> [Work request] Among the entries below, which lines run from the line with "## Entry Points" through the line with "Source code"? Retype those, both ends included, exactly and without pictures.

> [Source data]

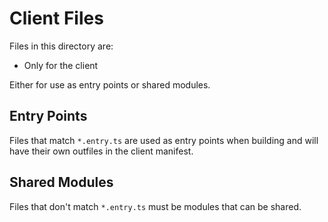 # Client Files

Files in this directory are:

- Only for the client

Either for use as entry points or shared modules.

## Entry Points

Files that match `*.entry.ts` are used as entry points when building and will have their own outfiles in the client manifest.

## Shared Modules

Files that don't match `*.entry.ts` must be modules that can be shared.

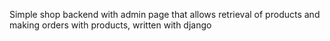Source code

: Simple shop backend with admin page that allows retrieval of products and making orders with products, written with django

> [Exercise output]
## Entry Points

Files that match `*.entry.ts` are used as entry points when building and will have their own outfiles in the client manifest.

## Shared Modules

Files that don't match `*.entry.ts` must be modules that can be shared.

Source code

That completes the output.